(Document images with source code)
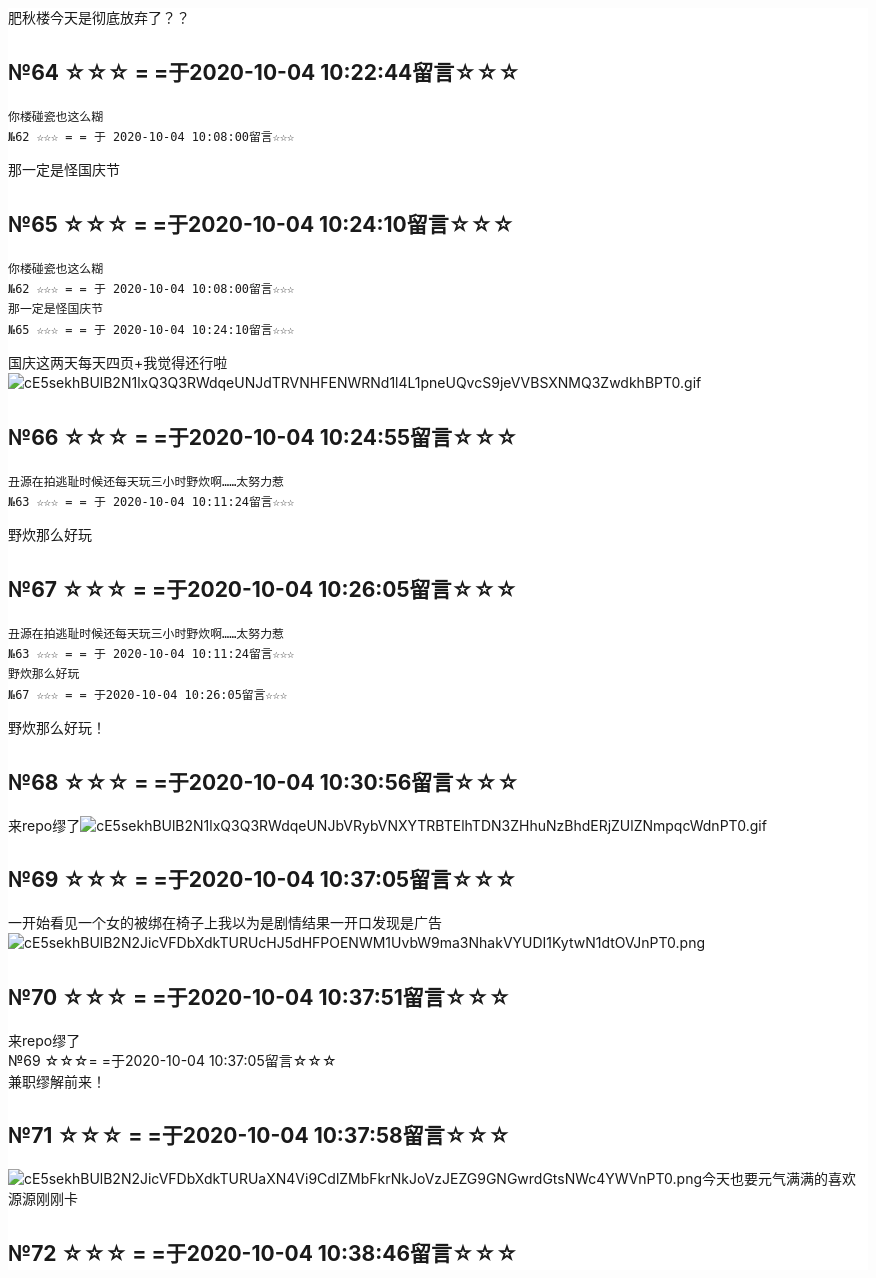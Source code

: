 肥秋楼今天是彻底放弃了？？

№64 ☆☆☆ = =于2020-10-04 10:22:44留言☆☆☆
---------------

    你楼碰瓷也这么糊
    №62 ☆☆☆ = = 于 2020-10-04 10:08:00留言☆☆☆
那一定是怪国庆节

№65 ☆☆☆ = =于2020-10-04 10:24:10留言☆☆☆
---------------

    你楼碰瓷也这么糊
    №62 ☆☆☆ = = 于 2020-10-04 10:08:00留言☆☆☆
    那一定是怪国庆节
    №65 ☆☆☆ = = 于 2020-10-04 10:24:10留言☆☆☆
国庆这两天每天四页+我觉得还行啦<img class="emotion" src="http://imglf3.nosdn.127.net/img/cE5sekhBUlB2N1lxQ3Q3RWdqeUNJdTRVNHFENWRNd1l4L1pneUQvcS9jeVVBSXNMQ3ZwdkhBPT0.gif" alt="cE5sekhBUlB2N1lxQ3Q3RWdqeUNJdTRVNHFENWRNd1l4L1pneUQvcS9jeVVBSXNMQ3ZwdkhBPT0.gif">

№66 ☆☆☆ = =于2020-10-04 10:24:55留言☆☆☆
---------------

    丑源在拍逃耻时候还每天玩三小时野炊啊……太努力惹
    №63 ☆☆☆ = = 于 2020-10-04 10:11:24留言☆☆☆
野炊那么好玩

№67 ☆☆☆ = =于2020-10-04 10:26:05留言☆☆☆
---------------

    丑源在拍逃耻时候还每天玩三小时野炊啊……太努力惹
    №63 ☆☆☆ = = 于 2020-10-04 10:11:24留言☆☆☆
    野炊那么好玩
    №67 ☆☆☆ = = 于2020-10-04 10:26:05留言☆☆☆
野炊那么好玩！

№68 ☆☆☆ = =于2020-10-04 10:30:56留言☆☆☆
---------------

来repo缪了<img class="emotion" src="http://imglf3.nosdn.127.net/img/cE5sekhBUlB2N1lxQ3Q3RWdqeUNJbVRybVNXYTRBTElhTDN3ZHhuNzBhdERjZUlZNmpqcWdnPT0.gif" alt="cE5sekhBUlB2N1lxQ3Q3RWdqeUNJbVRybVNXYTRBTElhTDN3ZHhuNzBhdERjZUlZNmpqcWdnPT0.gif">

№69 ☆☆☆ = =于2020-10-04 10:37:05留言☆☆☆
---------------

一开始看见一个女的被绑在椅子上我以为是剧情结果一开口发现是广告<img class="emotion" src="http://imglf4.nosdn.127.net/img/cE5sekhBUlB2N2JicVFDbXdkTURUcHJ5dHFPOENWM1UvbW9ma3NhakVYUDI1KytwN1dtOVJnPT0.png" alt="cE5sekhBUlB2N2JicVFDbXdkTURUcHJ5dHFPOENWM1UvbW9ma3NhakVYUDI1KytwN1dtOVJnPT0.png">

№70 ☆☆☆ = =于2020-10-04 10:37:51留言☆☆☆
---------------

来repo缪了<br>№69 ☆☆☆= =于2020-10-04 10:37:05留言☆☆☆<br>兼职缪解前来！

№71 ☆☆☆ = =于2020-10-04 10:37:58留言☆☆☆
---------------

<img class="emotion" src="http://imglf4.nosdn.127.net/img/cE5sekhBUlB2N2JicVFDbXdkTURUaXN4Vi9CdlZMbFkrNkJoVzJEZG9GNGwrdGtsNWc4YWVnPT0.png" alt="cE5sekhBUlB2N2JicVFDbXdkTURUaXN4Vi9CdlZMbFkrNkJoVzJEZG9GNGwrdGtsNWc4YWVnPT0.png">今天也要元气满满的喜欢源源刚刚卡

№72 ☆☆☆ = =于2020-10-04 10:38:46留言☆☆☆
---------------
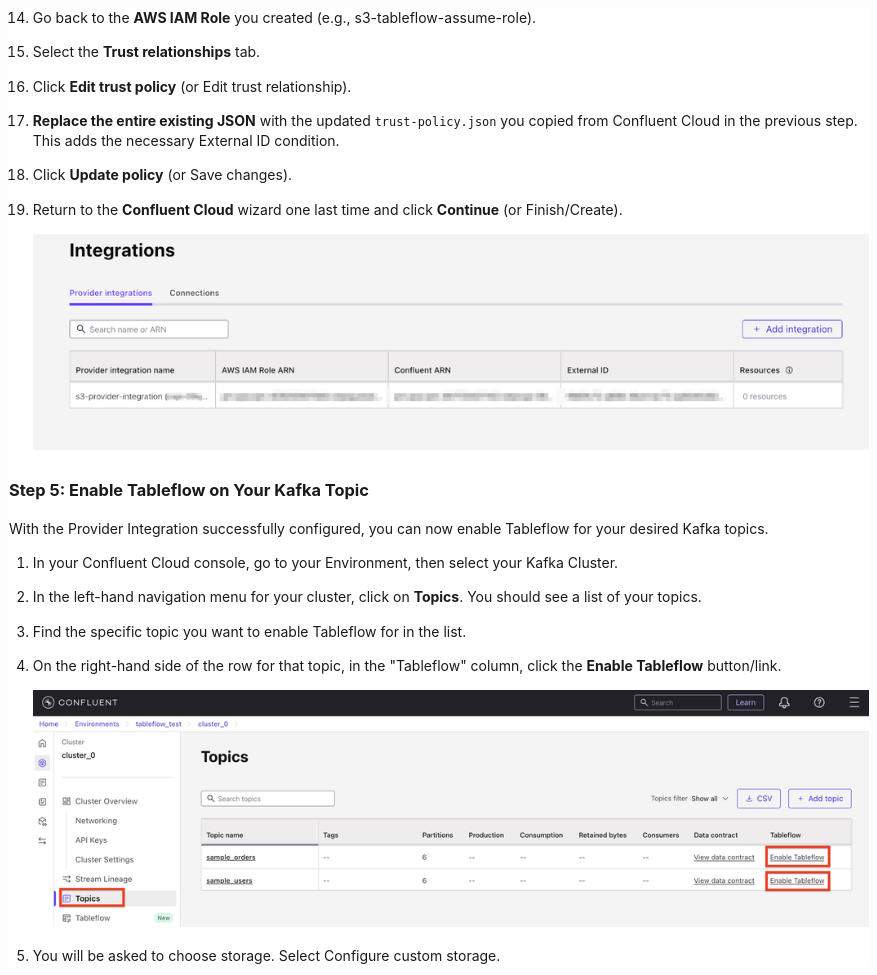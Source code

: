 14. Go back to the **AWS IAM Role** you created (e.g., s3-tableflow-assume-role).

15. Select the **Trust relationships** tab.

16. Click **Edit trust policy** (or Edit trust relationship).

17. **Replace the entire existing JSON** with the updated `trust-policy.json` you copied from Confluent Cloud in the previous step. This adds the necessary External ID condition.

18. Click **Update policy** (or Save changes).

19. Return to the **Confluent Cloud** wizard one last time and click **Continue** (or Finish/Create).

    ![alt text](images/cc_integrations.png)








### Step 5: Enable Tableflow on Your Kafka Topic

With the Provider Integration successfully configured, you can now enable Tableflow for your desired Kafka topics.

1. In your Confluent Cloud console, go to your Environment, then select your Kafka Cluster.

2. In the left-hand navigation menu for your cluster, click on **Topics**. You should see a list of your topics.

3. Find the specific topic you want to enable Tableflow for in the list.

4. On the right-hand side of the row for that topic, in the "Tableflow" column, click the **Enable Tableflow** button/link.

    ![alt text](images/cc_tableflow_topics.png)
5. You will be asked to choose storage. Select Configure custom storage.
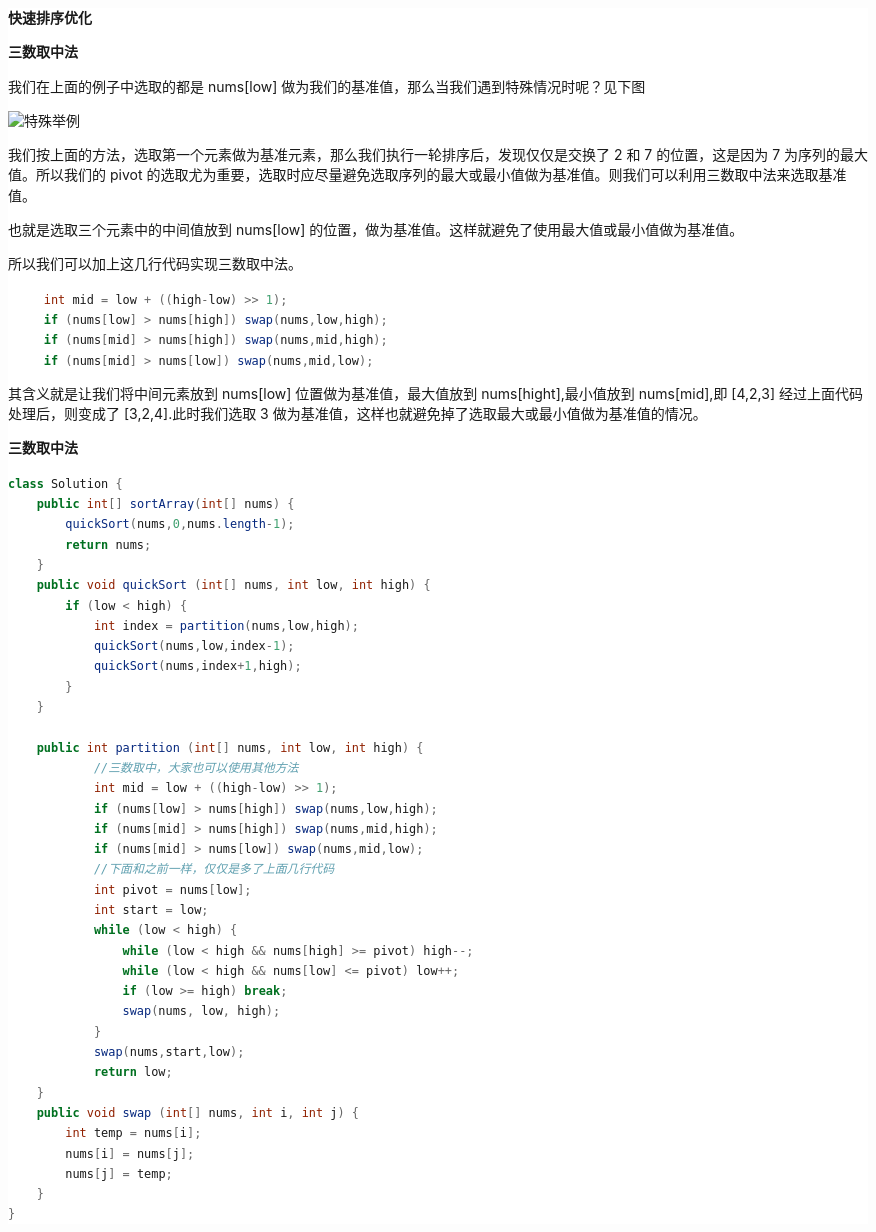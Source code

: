 

**快速排序优化**

**三数取中法**

我们在上面的例子中选取的都是 nums[low] 做为我们的基准值，那么当我们遇到特殊情况时呢？见下图

![特殊举例](https://pic.leetcode-cn.com/1615459346-BNykFQ-file_1615459346767)

我们按上面的方法，选取第一个元素做为基准元素，那么我们执行一轮排序后，发现仅仅是交换了 2 和 7 的位置，这是因为 7 为序列的最大值。所以我们的 pivot 的选取尤为重要，选取时应尽量避免选取序列的最大或最小值做为基准值。则我们可以利用三数取中法来选取基准值。

也就是选取三个元素中的中间值放到 nums[low] 的位置，做为基准值。这样就避免了使用最大值或最小值做为基准值。

所以我们可以加上这几行代码实现三数取中法。

```java
     int mid = low + ((high-low) >> 1);
     if (nums[low] > nums[high]) swap(nums,low,high);
     if (nums[mid] > nums[high]) swap(nums,mid,high);
     if (nums[mid] > nums[low]) swap(nums,mid,low); 
```

其含义就是让我们将中间元素放到 nums[low] 位置做为基准值，最大值放到 nums[hight],最小值放到 nums[mid],即 [4,2,3] 经过上面代码处理后，则变成了 [3,2,4].此时我们选取 3 做为基准值，这样也就避免掉了选取最大或最小值做为基准值的情况。

**三数取中法**

```java
class Solution {
    public int[] sortArray(int[] nums) {       
        quickSort(nums,0,nums.length-1);
        return nums;
    }
    public void quickSort (int[] nums, int low, int high) {
        if (low < high) {
            int index = partition(nums,low,high);
            quickSort(nums,low,index-1);
            quickSort(nums,index+1,high);
        }       
    }

    public int partition (int[] nums, int low, int high) {
            //三数取中，大家也可以使用其他方法
            int mid = low + ((high-low) >> 1);
            if (nums[low] > nums[high]) swap(nums,low,high);
            if (nums[mid] > nums[high]) swap(nums,mid,high);
            if (nums[mid] > nums[low]) swap(nums,mid,low); 
            //下面和之前一样，仅仅是多了上面几行代码
            int pivot = nums[low];
            int start = low;
            while (low < high) {
                while (low < high && nums[high] >= pivot) high--;           
                while (low < high && nums[low] <= pivot) low++;
                if (low >= high) break;
                swap(nums, low, high); 
            }
            swap(nums,start,low);
            return low;
    }  
    public void swap (int[] nums, int i, int j) {     
        int temp = nums[i];
        nums[i] = nums[j];
        nums[j] = temp;
    }  
}
```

▸ What you are asked to do:
Each record above must be returned exactly as written, with its pictures omitted.

▸ Answer for this exercise:
Source code

: 肥秋楼今天是彻底放弃了？？

№64 ☆☆☆ = =于2020-10-04 10:22:44留言☆☆☆
---------------

    你楼碰瓷也这么糊
    №62 ☆☆☆ = = 于 2020-10-04 10:08:00留言☆☆☆
那一定是怪国庆节

№65 ☆☆☆ = =于2020-10-04 10:24:10留言☆☆☆
---------------

    你楼碰瓷也这么糊
    №62 ☆☆☆ = = 于 2020-10-04 10:08:00留言☆☆☆
    那一定是怪国庆节
    №65 ☆☆☆ = = 于 2020-10-04 10:24:10留言☆☆☆
国庆这两天每天四页+我觉得还行啦<img class="emotion" src="http://imglf3.nosdn.127.net/img/cE5sekhBUlB2N1lxQ3Q3RWdqeUNJdTRVNHFENWRNd1l4L1pneUQvcS9jeVVBSXNMQ3ZwdkhBPT0.gif" alt="cE5sekhBUlB2N1lxQ3Q3RWdqeUNJdTRVNHFENWRNd1l4L1pneUQvcS9jeVVBSXNMQ3ZwdkhBPT0.gif">

№66 ☆☆☆ = =于2020-10-04 10:24:55留言☆☆☆
---------------

    丑源在拍逃耻时候还每天玩三小时野炊啊……太努力惹
    №63 ☆☆☆ = = 于 2020-10-04 10:11:24留言☆☆☆
野炊那么好玩

№67 ☆☆☆ = =于2020-10-04 10:26:05留言☆☆☆
---------------

    丑源在拍逃耻时候还每天玩三小时野炊啊……太努力惹
    №63 ☆☆☆ = = 于 2020-10-04 10:11:24留言☆☆☆
    野炊那么好玩
    №67 ☆☆☆ = = 于2020-10-04 10:26:05留言☆☆☆
野炊那么好玩！

№68 ☆☆☆ = =于2020-10-04 10:30:56留言☆☆☆
---------------

来repo缪了<img class="emotion" src="http://imglf3.nosdn.127.net/img/cE5sekhBUlB2N1lxQ3Q3RWdqeUNJbVRybVNXYTRBTElhTDN3ZHhuNzBhdERjZUlZNmpqcWdnPT0.gif" alt="cE5sekhBUlB2N1lxQ3Q3RWdqeUNJbVRybVNXYTRBTElhTDN3ZHhuNzBhdERjZUlZNmpqcWdnPT0.gif">

№69 ☆☆☆ = =于2020-10-04 10:37:05留言☆☆☆
---------------

一开始看见一个女的被绑在椅子上我以为是剧情结果一开口发现是广告<img class="emotion" src="http://imglf4.nosdn.127.net/img/cE5sekhBUlB2N2JicVFDbXdkTURUcHJ5dHFPOENWM1UvbW9ma3NhakVYUDI1KytwN1dtOVJnPT0.png" alt="cE5sekhBUlB2N2JicVFDbXdkTURUcHJ5dHFPOENWM1UvbW9ma3NhakVYUDI1KytwN1dtOVJnPT0.png">

№70 ☆☆☆ = =于2020-10-04 10:37:51留言☆☆☆
---------------

来repo缪了<br>№69 ☆☆☆= =于2020-10-04 10:37:05留言☆☆☆<br>兼职缪解前来！

№71 ☆☆☆ = =于2020-10-04 10:37:58留言☆☆☆
---------------

<img class="emotion" src="http://imglf4.nosdn.127.net/img/cE5sekhBUlB2N2JicVFDbXdkTURUaXN4Vi9CdlZMbFkrNkJoVzJEZG9GNGwrdGtsNWc4YWVnPT0.png" alt="cE5sekhBUlB2N2JicVFDbXdkTURUaXN4Vi9CdlZMbFkrNkJoVzJEZG9GNGwrdGtsNWc4YWVnPT0.png">今天也要元气满满的喜欢源源刚刚卡

№72 ☆☆☆ = =于2020-10-04 10:38:46留言☆☆☆
---------------
Source code

: 14. Go back to the **AWS IAM Role** you created (e.g., s3-tableflow-assume-role).

15. Select the **Trust relationships** tab.

16. Click **Edit trust policy** (or Edit trust relationship).

17. **Replace the entire existing JSON** with the updated `trust-policy.json` you copied from Confluent Cloud in the previous step. This adds the necessary External ID condition.

18. Click **Update policy** (or Save changes).

19. Return to the **Confluent Cloud** wizard one last time and click **Continue** (or Finish/Create).

    ![alt text](images/cc_integrations.png)








### Step 5: Enable Tableflow on Your Kafka Topic

With the Provider Integration successfully configured, you can now enable Tableflow for your desired Kafka topics.

1. In your Confluent Cloud console, go to your Environment, then select your Kafka Cluster.

2. In the left-hand navigation menu for your cluster, click on **Topics**. You should see a list of your topics.

3. Find the specific topic you want to enable Tableflow for in the list.

4. On the right-hand side of the row for that topic, in the "Tableflow" column, click the **Enable Tableflow** button/link.

    ![alt text](images/cc_tableflow_topics.png)
5. You will be asked to choose storage. Select Configure custom storage.
Source code

: 

**快速排序优化**

**三数取中法**

我们在上面的例子中选取的都是 nums[low] 做为我们的基准值，那么当我们遇到特殊情况时呢？见下图

![特殊举例](https://pic.leetcode-cn.com/1615459346-BNykFQ-file_1615459346767)

我们按上面的方法，选取第一个元素做为基准元素，那么我们执行一轮排序后，发现仅仅是交换了 2 和 7 的位置，这是因为 7 为序列的最大值。所以我们的 pivot 的选取尤为重要，选取时应尽量避免选取序列的最大或最小值做为基准值。则我们可以利用三数取中法来选取基准值。

也就是选取三个元素中的中间值放到 nums[low] 的位置，做为基准值。这样就避免了使用最大值或最小值做为基准值。

所以我们可以加上这几行代码实现三数取中法。

```java
     int mid = low + ((high-low) >> 1);
     if (nums[low] > nums[high]) swap(nums,low,high);
     if (nums[mid] > nums[high]) swap(nums,mid,high);
     if (nums[mid] > nums[low]) swap(nums,mid,low); 
```

其含义就是让我们将中间元素放到 nums[low] 位置做为基准值，最大值放到 nums[hight],最小值放到 nums[mid],即 [4,2,3] 经过上面代码处理后，则变成了 [3,2,4].此时我们选取 3 做为基准值，这样也就避免掉了选取最大或最小值做为基准值的情况。

**三数取中法**

```java
class Solution {
    public int[] sortArray(int[] nums) {       
        quickSort(nums,0,nums.length-1);
        return nums;
    }
    public void quickSort (int[] nums, int low, int high) {
        if (low < high) {
            int index = partition(nums,low,high);
            quickSort(nums,low,index-1);
            quickSort(nums,index+1,high);
        }       
    }

    public int partition (int[] nums, int low, int high) {
            //三数取中，大家也可以使用其他方法
            int mid = low + ((high-low) >> 1);
            if (nums[low] > nums[high]) swap(nums,low,high);
            if (nums[mid] > nums[high]) swap(nums,mid,high);
            if (nums[mid] > nums[low]) swap(nums,mid,low); 
            //下面和之前一样，仅仅是多了上面几行代码
            int pivot = nums[low];
            int start = low;
            while (low < high) {
                while (low < high && nums[high] >= pivot) high--;           
                while (low < high && nums[low] <= pivot) low++;
                if (low >= high) break;
                swap(nums, low, high); 
            }
            swap(nums,start,low);
            return low;
    }  
    public void swap (int[] nums, int i, int j) {     
        int temp = nums[i];
        nums[i] = nums[j];
        nums[j] = temp;
    }  
}
```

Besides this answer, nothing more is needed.